Os cadernos do Plano de Estudo Tutorado (PET) foram um dos alvos das críticas. “Assim que foram lançados, vimos vários problemas nos cadernos de atividade. Eles não trazem conteúdo para os estudantes e propõem atividades sem suporte para isso. É um material extremamente precário e raso, que não trabalha conceitos. Eles têm erros gravíssimos de conteúdo e de conceito e acabam deseducando mais do que educando”, afirmou Adriano José de Paula, professor da rede estadual e diretor do Sindicato Único dos Trabalhadores de Educação de Minas Gerais (Sind-UTE/MG). 

Uma comissão de professores analisou o material e encontrou 42 erros de ortografia e gramática, 122 plágios – lições copiadas da internet sem informar quem são os autores – e 89 conteúdos errados. O material didático de Física diz que partículas subatômicas de nêutrons têm cargas positivas e negativas. Mas nêutrons não tem carga nenhuma.

A professora da rede estadual, Karina Rezende, viralizou na internet com suas críticas ao ensino remoto. Ela listou problemas do regime não-presencial como incompatibilidade entre apostilas impressas e conteúdo virtual, além da dificuldade do aluno em acompanhar o conteúdo sozinho.

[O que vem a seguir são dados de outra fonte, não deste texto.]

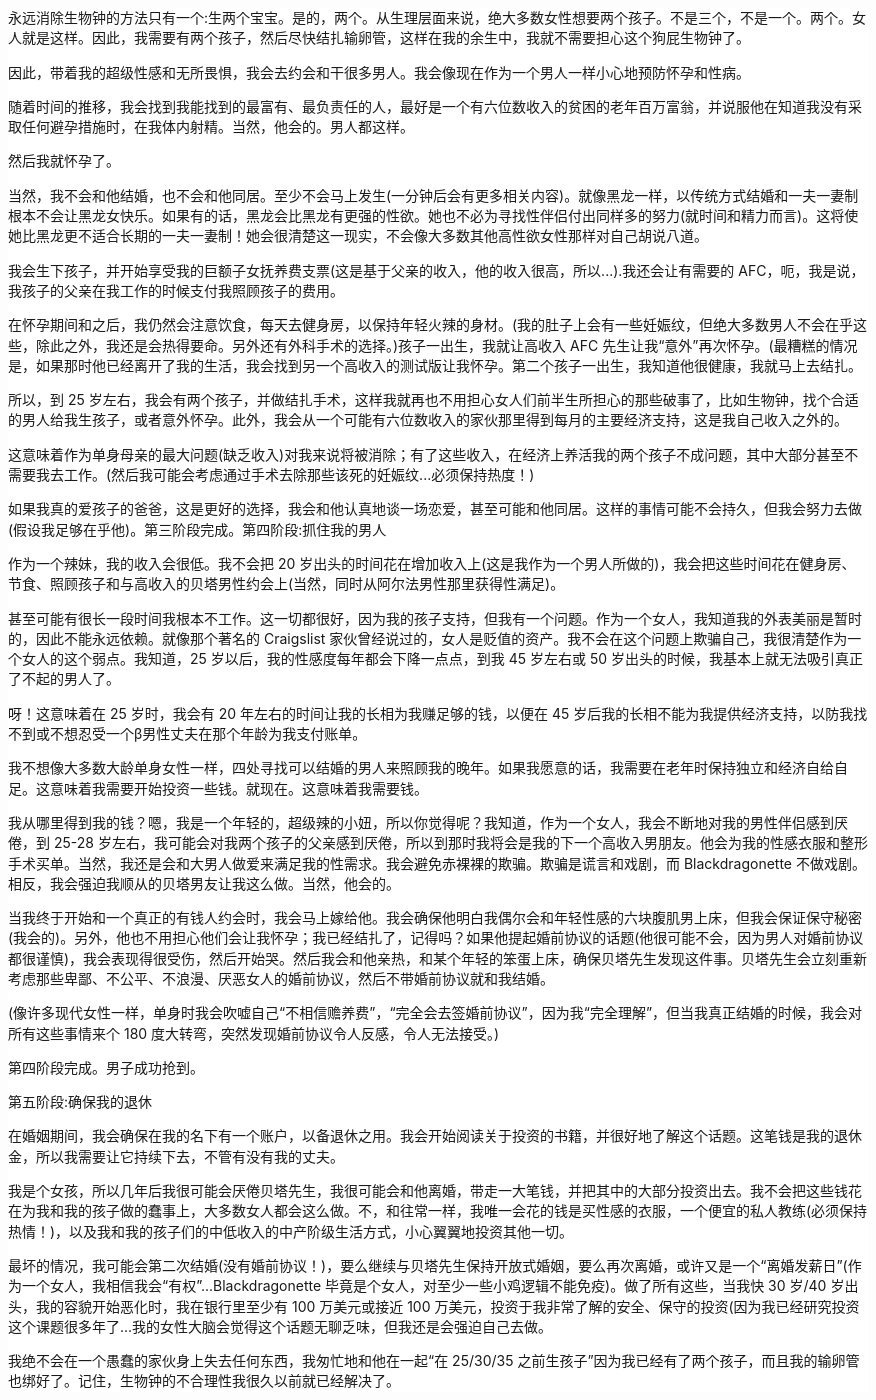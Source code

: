 永远消除生物钟的方法只有一个:生两个宝宝。是的，两个。从生理层面来说，绝大多数女性想要两个孩子。不是三个，不是一个。两个。女人就是这样。因此，我需要有两个孩子，然后尽快结扎输卵管，这样在我的余生中，我就不需要担心这个狗屁生物钟了。

因此，带着我的超级性感和无所畏惧，我会去约会和干很多男人。我会像现在作为一个男人一样小心地预防怀孕和性病。

随着时间的推移，我会找到我能找到的最富有、最负责任的人，最好是一个有六位数收入的贫困的老年百万富翁，并说服他在知道我没有采取任何避孕措施时，在我体内射精。当然，他会的。男人都这样。

然后我就怀孕了。

当然，我不会和他结婚，也不会和他同居。至少不会马上发生(一分钟后会有更多相关内容)。就像黑龙一样，以传统方式结婚和一夫一妻制根本不会让黑龙女快乐。如果有的话，黑龙会比黑龙有更强的性欲。她也不必为寻找性伴侣付出同样多的努力(就时间和精力而言)。这将使她比黑龙更不适合长期的一夫一妻制！她会很清楚这一现实，不会像大多数其他高性欲女性那样对自己胡说八道。

我会生下孩子，并开始享受我的巨额子女抚养费支票(这是基于父亲的收入，他的收入很高，所以...).我还会让有需要的 AFC，呃，我是说，我孩子的父亲在我工作的时候支付我照顾孩子的费用。

在怀孕期间和之后，我仍然会注意饮食，每天去健身房，以保持年轻火辣的身材。(我的肚子上会有一些妊娠纹，但绝大多数男人不会在乎这些，除此之外，我还是会热得要命。另外还有外科手术的选择。)孩子一出生，我就让高收入 AFC 先生让我“意外”再次怀孕。(最糟糕的情况是，如果那时他已经离开了我的生活，我会找到另一个高收入的测试版让我怀孕。第二个孩子一出生，我知道他很健康，我就马上去结扎。

所以，到 25 岁左右，我会有两个孩子，并做结扎手术，这样我就再也不用担心女人们前半生所担心的那些破事了，比如生物钟，找个合适的男人给我生孩子，或者意外怀孕。此外，我会从一个可能有六位数收入的家伙那里得到每月的主要经济支持，这是我自己收入之外的。

这意味着作为单身母亲的最大问题(缺乏收入)对我来说将被消除；有了这些收入，在经济上养活我的两个孩子不成问题，其中大部分甚至不需要我去工作。(然后我可能会考虑通过手术去除那些该死的妊娠纹...必须保持热度！)

如果我真的爱孩子的爸爸，这是更好的选择，我会和他认真地谈一场恋爱，甚至可能和他同居。这样的事情可能不会持久，但我会努力去做(假设我足够在乎他)。第三阶段完成。第四阶段:抓住我的男人

作为一个辣妹，我的收入会很低。我不会把 20 岁出头的时间花在增加收入上(这是我作为一个男人所做的)，我会把这些时间花在健身房、节食、照顾孩子和与高收入的贝塔男性约会上(当然，同时从阿尔法男性那里获得性满足)。

甚至可能有很长一段时间我根本不工作。这一切都很好，因为我的孩子支持，但我有一个问题。作为一个女人，我知道我的外表美丽是暂时的，因此不能永远依赖。就像那个著名的 Craigslist 家伙曾经说过的，女人是贬值的资产。我不会在这个问题上欺骗自己，我很清楚作为一个女人的这个弱点。我知道，25 岁以后，我的性感度每年都会下降一点点，到我 45 岁左右或 50 岁出头的时候，我基本上就无法吸引真正了不起的男人了。

呀！这意味着在 25 岁时，我会有 20 年左右的时间让我的长相为我赚足够的钱，以便在 45 岁后我的长相不能为我提供经济支持，以防我找不到或不想忍受一个β男性丈夫在那个年龄为我支付账单。

我不想像大多数大龄单身女性一样，四处寻找可以结婚的男人来照顾我的晚年。如果我愿意的话，我需要在老年时保持独立和经济自给自足。这意味着我需要开始投资一些钱。就现在。这意味着我需要钱。

我从哪里得到我的钱？嗯，我是一个年轻的，超级辣的小妞，所以你觉得呢？我知道，作为一个女人，我会不断地对我的男性伴侣感到厌倦，到 25-28 岁左右，我可能会对我两个孩子的父亲感到厌倦，所以到那时我将会是我的下一个高收入男朋友。他会为我的性感衣服和整形手术买单。当然，我还是会和大男人做爱来满足我的性需求。我会避免赤裸裸的欺骗。欺骗是谎言和戏剧，而 Blackdragonette 不做戏剧。相反，我会强迫我顺从的贝塔男友让我这么做。当然，他会的。

当我终于开始和一个真正的有钱人约会时，我会马上嫁给他。我会确保他明白我偶尔会和年轻性感的六块腹肌男上床，但我会保证保守秘密(我会的)。另外，他也不用担心他们会让我怀孕；我已经结扎了，记得吗？如果他提起婚前协议的话题(他很可能不会，因为男人对婚前协议都很谨慎)，我会表现得很受伤，然后开始哭。然后我会和他亲热，和某个年轻的笨蛋上床，确保贝塔先生发现这件事。贝塔先生会立刻重新考虑那些卑鄙、不公平、不浪漫、厌恶女人的婚前协议，然后不带婚前协议就和我结婚。

(像许多现代女性一样，单身时我会吹嘘自己“不相信赡养费”，“完全会去签婚前协议”，因为我“完全理解”，但当我真正结婚的时候，我会对所有这些事情来个 180 度大转弯，突然发现婚前协议令人反感，令人无法接受。)

第四阶段完成。男子成功抢到。

第五阶段:确保我的退休

在婚姻期间，我会确保在我的名下有一个账户，以备退休之用。我会开始阅读关于投资的书籍，并很好地了解这个话题。这笔钱是我的退休金，所以我需要让它持续下去，不管有没有我的丈夫。

我是个女孩，所以几年后我很可能会厌倦贝塔先生，我很可能会和他离婚，带走一大笔钱，并把其中的大部分投资出去。我不会把这些钱花在为我和我的孩子做的蠢事上，大多数女人都会这么做。不，和往常一样，我唯一会花的钱是买性感的衣服，一个便宜的私人教练(必须保持热情！)，以及我和我的孩子们的中低收入的中产阶级生活方式，小心翼翼地投资其他一切。

最坏的情况，我可能会第二次结婚(没有婚前协议！)，要么继续与贝塔先生保持开放式婚姻，要么再次离婚，或许又是一个“离婚发薪日”(作为一个女人，我相信我会“有权”...Blackdragonette 毕竟是个女人，对至少一些小鸡逻辑不能免疫)。做了所有这些，当我快 30 岁/40 岁出头，我的容貌开始恶化时，我在银行里至少有 100 万美元或接近 100 万美元，投资于我非常了解的安全、保守的投资(因为我已经研究投资这个课题很多年了...我的女性大脑会觉得这个话题无聊乏味，但我还是会强迫自己去做。

我绝不会在一个愚蠢的家伙身上失去任何东西，我匆忙地和他在一起“在 25/30/35 之前生孩子”因为我已经有了两个孩子，而且我的输卵管也绑好了。记住，生物钟的不合理性我很久以前就已经解决了。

Karina, que é  mestranda em História na Universidade Federal de Minas Gerais (UFMG), alertou que há informações sem citação às fontes nas apostilas. Ela observou que existem erros gramaticais ao longo do material. “Isso evidencia falta de revisão e cuidado na elaboração do material. Na apostila do terceiro ano do ensino médio, está escrito ‘cadeiras carbônicas’ (em vez de ‘cadeias carbônicas’) e, no conteúdo de Biologia, ‘reações química’ (em vez de ‘reações químicas’). Há várias palavras em inglês escritas incorretamente”.

Ela observou que as referências da Secretaria de Educação para as apostilas do primeiro ano do ensino médio nos conteúdos de Biologia e Física são de um portal de dúvidas de pais e alunos, em vez de autores com credibilidade no mundo acadêmico. Na parte de inglês da apostila do primeiro ano, está escrito que William Shakespeare nasceu em 1954, 390 anos depois da data correta.

“Na apostila de História do sétimo ano, na parte sobre evolução do hominídeo, as espécies Homo habilis Homo sapiens aparecem como sinônimos, sendo que há mais de um milhão de anos de distanciamento entre ambos. Há falta de material e um ensino errado de algumas disciplinas”, disse Analise. Ela diz ter relatos de escolas onde a distribuição de livros didáticos no começo do ano foi menor que a de alunos, o que deixaria o estudantes à mercê de aprender com as novas apostilas.